== Records shown ==
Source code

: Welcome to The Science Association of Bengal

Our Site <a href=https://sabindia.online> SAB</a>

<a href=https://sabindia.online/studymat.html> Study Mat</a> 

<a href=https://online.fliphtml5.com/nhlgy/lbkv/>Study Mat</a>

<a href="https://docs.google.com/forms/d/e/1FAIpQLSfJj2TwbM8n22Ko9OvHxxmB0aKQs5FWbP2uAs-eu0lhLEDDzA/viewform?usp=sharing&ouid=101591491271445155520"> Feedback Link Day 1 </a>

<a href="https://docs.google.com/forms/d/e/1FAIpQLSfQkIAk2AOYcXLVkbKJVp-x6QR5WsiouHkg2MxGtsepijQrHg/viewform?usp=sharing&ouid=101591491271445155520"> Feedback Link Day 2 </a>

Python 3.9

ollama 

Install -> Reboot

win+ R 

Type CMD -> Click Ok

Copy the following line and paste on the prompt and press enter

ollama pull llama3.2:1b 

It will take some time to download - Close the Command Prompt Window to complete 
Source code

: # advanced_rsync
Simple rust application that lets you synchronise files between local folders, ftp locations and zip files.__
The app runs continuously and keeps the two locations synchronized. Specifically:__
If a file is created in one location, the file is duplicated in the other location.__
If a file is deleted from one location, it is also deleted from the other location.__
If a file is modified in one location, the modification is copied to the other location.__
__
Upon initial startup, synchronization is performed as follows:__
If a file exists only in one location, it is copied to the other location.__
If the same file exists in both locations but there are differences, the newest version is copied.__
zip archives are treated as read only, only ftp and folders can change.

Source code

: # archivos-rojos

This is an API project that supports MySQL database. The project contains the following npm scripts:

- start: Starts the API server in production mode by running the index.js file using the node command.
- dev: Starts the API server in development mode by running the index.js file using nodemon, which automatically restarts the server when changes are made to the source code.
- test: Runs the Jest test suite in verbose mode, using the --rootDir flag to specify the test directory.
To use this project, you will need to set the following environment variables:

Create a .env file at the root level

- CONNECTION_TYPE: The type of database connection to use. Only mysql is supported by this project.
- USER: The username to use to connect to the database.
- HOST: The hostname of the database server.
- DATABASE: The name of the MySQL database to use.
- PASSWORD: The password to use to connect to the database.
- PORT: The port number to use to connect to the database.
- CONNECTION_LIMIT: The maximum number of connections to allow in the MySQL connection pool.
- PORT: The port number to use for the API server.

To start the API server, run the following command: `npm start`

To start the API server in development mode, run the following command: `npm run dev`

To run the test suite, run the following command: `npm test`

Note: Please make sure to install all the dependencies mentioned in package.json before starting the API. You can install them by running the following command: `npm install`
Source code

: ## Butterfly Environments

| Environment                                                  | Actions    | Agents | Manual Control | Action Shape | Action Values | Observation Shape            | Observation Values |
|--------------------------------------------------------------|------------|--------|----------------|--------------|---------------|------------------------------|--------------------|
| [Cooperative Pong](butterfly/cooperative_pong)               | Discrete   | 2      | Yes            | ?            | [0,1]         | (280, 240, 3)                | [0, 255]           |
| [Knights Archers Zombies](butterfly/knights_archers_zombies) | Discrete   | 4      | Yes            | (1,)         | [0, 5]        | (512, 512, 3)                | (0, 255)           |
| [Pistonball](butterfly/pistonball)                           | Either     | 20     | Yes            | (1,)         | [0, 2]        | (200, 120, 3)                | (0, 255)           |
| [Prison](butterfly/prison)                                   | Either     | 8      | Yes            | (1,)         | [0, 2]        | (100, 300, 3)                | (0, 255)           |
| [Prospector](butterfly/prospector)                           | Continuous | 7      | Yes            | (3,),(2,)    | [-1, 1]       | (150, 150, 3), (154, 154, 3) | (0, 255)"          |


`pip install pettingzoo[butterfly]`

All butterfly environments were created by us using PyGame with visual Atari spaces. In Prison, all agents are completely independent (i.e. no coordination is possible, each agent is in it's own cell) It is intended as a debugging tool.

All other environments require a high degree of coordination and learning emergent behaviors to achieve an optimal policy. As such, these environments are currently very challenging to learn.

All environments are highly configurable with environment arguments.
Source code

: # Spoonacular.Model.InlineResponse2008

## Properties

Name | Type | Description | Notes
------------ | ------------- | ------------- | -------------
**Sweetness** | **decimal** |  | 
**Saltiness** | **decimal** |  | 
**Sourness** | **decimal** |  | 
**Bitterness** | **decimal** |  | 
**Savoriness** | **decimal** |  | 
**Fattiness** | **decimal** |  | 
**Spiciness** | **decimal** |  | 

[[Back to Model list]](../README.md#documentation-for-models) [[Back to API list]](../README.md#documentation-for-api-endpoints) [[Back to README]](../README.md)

== Try it ==
In this exercise, reproduce the material word for word, in full.

== Solution for this task ==
Source code

: Welcome to The Science Association of Bengal

Our Site <a href=https://sabindia.online> SAB</a>

<a href=https://sabindia.online/studymat.html> Study Mat</a> 

<a href=https://online.fliphtml5.com/nhlgy/lbkv/>Study Mat</a>

<a href="https://docs.google.com/forms/d/e/1FAIpQLSfJj2TwbM8n22Ko9OvHxxmB0aKQs5FWbP2uAs-eu0lhLEDDzA/viewform?usp=sharing&ouid=101591491271445155520"> Feedback Link Day 1 </a>

<a href="https://docs.google.com/forms/d/e/1FAIpQLSfQkIAk2AOYcXLVkbKJVp-x6QR5WsiouHkg2MxGtsepijQrHg/viewform?usp=sharing&ouid=101591491271445155520"> Feedback Link Day 2 </a>

Python 3.9

ollama 

Install -> Reboot

win+ R 

Type CMD -> Click Ok

Copy the following line and paste on the prompt and press enter

ollama pull llama3.2:1b 

It will take some time to download - Close the Command Prompt Window to complete 
Source code

: # advanced_rsync
Simple rust application that lets you synchronise files between local folders, ftp locations and zip files.__
The app runs continuously and keeps the two locations synchronized. Specifically:__
If a file is created in one location, the file is duplicated in the other location.__
If a file is deleted from one location, it is also deleted from the other location.__
If a file is modified in one location, the modification is copied to the other location.__
__
Upon initial startup, synchronization is performed as follows:__
If a file exists only in one location, it is copied to the other location.__
If the same file exists in both locations but there are differences, the newest version is copied.__
zip archives are treated as read only, only ftp and folders can change.

Source code

: # archivos-rojos

This is an API project that supports MySQL database. The project contains the following npm scripts:

- start: Starts the API server in production mode by running the index.js file using the node command.
- dev: Starts the API server in development mode by running the index.js file using nodemon, which automatically restarts the server when changes are made to the source code.
- test: Runs the Jest test suite in verbose mode, using the --rootDir flag to specify the test directory.
To use this project, you will need to set the following environment variables:

Create a .env file at the root level

- CONNECTION_TYPE: The type of database connection to use. Only mysql is supported by this project.
- USER: The username to use to connect to the database.
- HOST: The hostname of the database server.
- DATABASE: The name of the MySQL database to use.
- PASSWORD: The password to use to connect to the database.
- PORT: The port number to use to connect to the database.
- CONNECTION_LIMIT: The maximum number of connections to allow in the MySQL connection pool.
- PORT: The port number to use for the API server.

To start the API server, run the following command: `npm start`

To start the API server in development mode, run the following command: `npm run dev`

To run the test suite, run the following command: `npm test`

Note: Please make sure to install all the dependencies mentioned in package.json before starting the API. You can install them by running the following command: `npm install`
Source code

: ## Butterfly Environments

| Environment                                                  | Actions    | Agents | Manual Control | Action Shape | Action Values | Observation Shape            | Observation Values |
|--------------------------------------------------------------|------------|--------|----------------|--------------|---------------|------------------------------|--------------------|
| [Cooperative Pong](butterfly/cooperative_pong)               | Discrete   | 2      | Yes            | ?            | [0,1]         | (280, 240, 3)                | [0, 255]           |
| [Knights Archers Zombies](butterfly/knights_archers_zombies) | Discrete   | 4      | Yes            | (1,)         | [0, 5]        | (512, 512, 3)                | (0, 255)           |
| [Pistonball](butterfly/pistonball)                           | Either     | 20     | Yes            | (1,)         | [0, 2]        | (200, 120, 3)                | (0, 255)           |
| [Prison](butterfly/prison)                                   | Either     | 8      | Yes            | (1,)         | [0, 2]        | (100, 300, 3)                | (0, 255)           |
| [Prospector](butterfly/prospector)                           | Continuous | 7      | Yes            | (3,),(2,)    | [-1, 1]       | (150, 150, 3), (154, 154, 3) | (0, 255)"          |


`pip install pettingzoo[butterfly]`

All butterfly environments were created by us using PyGame with visual Atari spaces. In Prison, all agents are completely independent (i.e. no coordination is possible, each agent is in it's own cell) It is intended as a debugging tool.

All other environments require a high degree of coordination and learning emergent behaviors to achieve an optimal policy. As such, these environments are currently very challenging to learn.

All environments are highly configurable with environment arguments.
Source code

: # Spoonacular.Model.InlineResponse2008

## Properties

Name | Type | Description | Notes
------------ | ------------- | ------------- | -------------
**Sweetness** | **decimal** |  | 
**Saltiness** | **decimal** |  | 
**Sourness** | **decimal** |  | 
**Bitterness** | **decimal** |  | 
**Savoriness** | **decimal** |  | 
**Fattiness** | **decimal** |  | 
**Spiciness** | **decimal** |  | 

[[Back to Model list]](../README.md#documentation-for-models) [[Back to API list]](../README.md#documentation-for-api-endpoints) [[Back to README]](../README.md)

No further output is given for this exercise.